A copy is needed of each line in the records that has the word "Text".

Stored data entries
——————————

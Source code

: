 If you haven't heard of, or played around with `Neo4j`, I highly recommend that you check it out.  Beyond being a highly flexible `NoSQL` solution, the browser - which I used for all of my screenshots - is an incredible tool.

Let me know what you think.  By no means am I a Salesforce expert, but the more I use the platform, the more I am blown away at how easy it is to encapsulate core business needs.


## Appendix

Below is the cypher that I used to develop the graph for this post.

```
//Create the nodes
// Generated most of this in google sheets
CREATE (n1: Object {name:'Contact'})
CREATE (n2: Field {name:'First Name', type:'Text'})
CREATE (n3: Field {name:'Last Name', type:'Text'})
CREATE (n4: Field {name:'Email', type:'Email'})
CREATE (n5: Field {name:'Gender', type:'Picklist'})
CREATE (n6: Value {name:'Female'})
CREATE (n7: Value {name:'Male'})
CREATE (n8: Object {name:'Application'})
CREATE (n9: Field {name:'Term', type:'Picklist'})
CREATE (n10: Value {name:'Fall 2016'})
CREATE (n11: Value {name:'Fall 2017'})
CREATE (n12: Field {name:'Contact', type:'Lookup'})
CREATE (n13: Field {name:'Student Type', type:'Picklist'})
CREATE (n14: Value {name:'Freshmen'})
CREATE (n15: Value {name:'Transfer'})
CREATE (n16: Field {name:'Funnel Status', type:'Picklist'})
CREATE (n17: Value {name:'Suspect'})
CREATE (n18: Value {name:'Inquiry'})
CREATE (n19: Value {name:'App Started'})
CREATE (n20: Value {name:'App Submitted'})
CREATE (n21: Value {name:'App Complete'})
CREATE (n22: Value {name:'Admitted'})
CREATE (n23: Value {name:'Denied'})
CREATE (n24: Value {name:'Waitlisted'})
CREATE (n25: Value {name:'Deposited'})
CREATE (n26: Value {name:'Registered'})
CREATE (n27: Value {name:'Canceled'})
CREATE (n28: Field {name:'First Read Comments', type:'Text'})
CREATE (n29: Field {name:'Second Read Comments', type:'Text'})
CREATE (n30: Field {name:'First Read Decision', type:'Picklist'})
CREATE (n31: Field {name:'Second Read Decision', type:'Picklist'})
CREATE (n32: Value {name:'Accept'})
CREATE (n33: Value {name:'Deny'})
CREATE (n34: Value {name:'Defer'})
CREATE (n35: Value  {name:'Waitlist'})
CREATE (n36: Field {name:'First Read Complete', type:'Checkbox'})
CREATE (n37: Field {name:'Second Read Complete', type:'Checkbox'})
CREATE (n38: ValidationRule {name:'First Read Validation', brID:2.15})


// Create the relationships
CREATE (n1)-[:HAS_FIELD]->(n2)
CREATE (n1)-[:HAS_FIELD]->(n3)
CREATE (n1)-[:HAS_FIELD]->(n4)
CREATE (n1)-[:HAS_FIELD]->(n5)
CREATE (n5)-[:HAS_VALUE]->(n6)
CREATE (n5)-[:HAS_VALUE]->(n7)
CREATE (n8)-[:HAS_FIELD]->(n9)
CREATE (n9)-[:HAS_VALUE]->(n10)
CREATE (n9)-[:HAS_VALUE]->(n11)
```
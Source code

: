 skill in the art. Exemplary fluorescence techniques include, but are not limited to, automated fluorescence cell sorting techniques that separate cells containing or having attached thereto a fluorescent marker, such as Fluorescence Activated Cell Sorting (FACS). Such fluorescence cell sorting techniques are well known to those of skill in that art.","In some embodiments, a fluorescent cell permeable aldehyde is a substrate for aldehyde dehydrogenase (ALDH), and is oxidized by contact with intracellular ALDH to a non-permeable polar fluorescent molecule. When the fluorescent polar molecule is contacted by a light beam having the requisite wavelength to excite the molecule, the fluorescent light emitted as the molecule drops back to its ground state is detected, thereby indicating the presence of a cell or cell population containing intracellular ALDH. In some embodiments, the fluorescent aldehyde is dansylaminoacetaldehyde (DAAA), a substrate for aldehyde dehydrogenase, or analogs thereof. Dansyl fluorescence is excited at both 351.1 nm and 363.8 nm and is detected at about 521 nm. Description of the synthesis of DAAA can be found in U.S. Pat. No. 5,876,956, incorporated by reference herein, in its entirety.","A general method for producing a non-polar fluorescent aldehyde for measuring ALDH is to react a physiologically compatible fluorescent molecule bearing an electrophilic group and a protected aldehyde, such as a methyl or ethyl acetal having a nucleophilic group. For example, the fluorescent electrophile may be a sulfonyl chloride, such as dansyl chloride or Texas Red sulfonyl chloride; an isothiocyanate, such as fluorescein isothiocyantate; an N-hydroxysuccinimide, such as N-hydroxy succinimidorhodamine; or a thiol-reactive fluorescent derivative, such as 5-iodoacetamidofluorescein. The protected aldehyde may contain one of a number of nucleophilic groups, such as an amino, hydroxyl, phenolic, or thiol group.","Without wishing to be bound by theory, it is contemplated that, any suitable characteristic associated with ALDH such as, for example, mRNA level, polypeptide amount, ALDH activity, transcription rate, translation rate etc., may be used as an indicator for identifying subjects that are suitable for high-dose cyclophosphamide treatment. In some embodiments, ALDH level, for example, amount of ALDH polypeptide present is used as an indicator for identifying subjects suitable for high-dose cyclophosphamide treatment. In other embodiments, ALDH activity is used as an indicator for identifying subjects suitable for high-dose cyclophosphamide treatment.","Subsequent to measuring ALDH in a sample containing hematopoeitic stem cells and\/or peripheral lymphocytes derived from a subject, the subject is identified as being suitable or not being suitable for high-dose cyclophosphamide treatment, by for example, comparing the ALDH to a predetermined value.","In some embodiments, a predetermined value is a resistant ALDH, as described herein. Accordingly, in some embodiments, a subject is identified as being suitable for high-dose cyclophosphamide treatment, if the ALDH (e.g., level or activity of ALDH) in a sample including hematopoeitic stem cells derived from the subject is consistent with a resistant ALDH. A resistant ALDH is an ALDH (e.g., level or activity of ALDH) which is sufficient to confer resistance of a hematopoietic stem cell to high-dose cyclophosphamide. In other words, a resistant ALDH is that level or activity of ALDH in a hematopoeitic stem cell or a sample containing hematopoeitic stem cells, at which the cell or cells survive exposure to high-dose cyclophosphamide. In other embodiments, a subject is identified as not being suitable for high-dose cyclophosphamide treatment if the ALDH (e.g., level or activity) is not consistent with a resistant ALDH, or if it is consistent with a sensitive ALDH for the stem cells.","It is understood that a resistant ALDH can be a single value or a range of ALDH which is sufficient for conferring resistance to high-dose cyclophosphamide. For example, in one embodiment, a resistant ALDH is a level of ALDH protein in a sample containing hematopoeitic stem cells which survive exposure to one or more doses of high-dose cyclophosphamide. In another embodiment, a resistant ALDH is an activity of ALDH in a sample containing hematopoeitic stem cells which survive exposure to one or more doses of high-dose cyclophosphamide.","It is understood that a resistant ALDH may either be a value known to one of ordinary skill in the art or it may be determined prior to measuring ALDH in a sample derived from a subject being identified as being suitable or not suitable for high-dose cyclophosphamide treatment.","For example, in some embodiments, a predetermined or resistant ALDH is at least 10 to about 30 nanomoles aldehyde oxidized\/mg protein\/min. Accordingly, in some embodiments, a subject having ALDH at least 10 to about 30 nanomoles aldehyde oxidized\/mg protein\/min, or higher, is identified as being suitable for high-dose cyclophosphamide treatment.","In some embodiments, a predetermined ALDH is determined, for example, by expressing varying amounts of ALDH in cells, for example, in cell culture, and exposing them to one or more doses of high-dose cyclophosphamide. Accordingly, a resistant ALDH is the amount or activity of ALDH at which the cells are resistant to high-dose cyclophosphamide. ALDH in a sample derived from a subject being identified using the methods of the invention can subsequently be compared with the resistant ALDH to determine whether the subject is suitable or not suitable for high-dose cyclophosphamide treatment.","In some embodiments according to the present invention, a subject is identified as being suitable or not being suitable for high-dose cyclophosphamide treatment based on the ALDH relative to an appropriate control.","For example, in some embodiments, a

——————————

Result -
CREATE (n2: Field {name:'First Name', type:'Text'})
CREATE (n3: Field {name:'Last Name', type:'Text'})
CREATE (n28: Field {name:'First Read Comments', type:'Text'})
CREATE (n29: Field {name:'Second Read Comments', type:'Text'})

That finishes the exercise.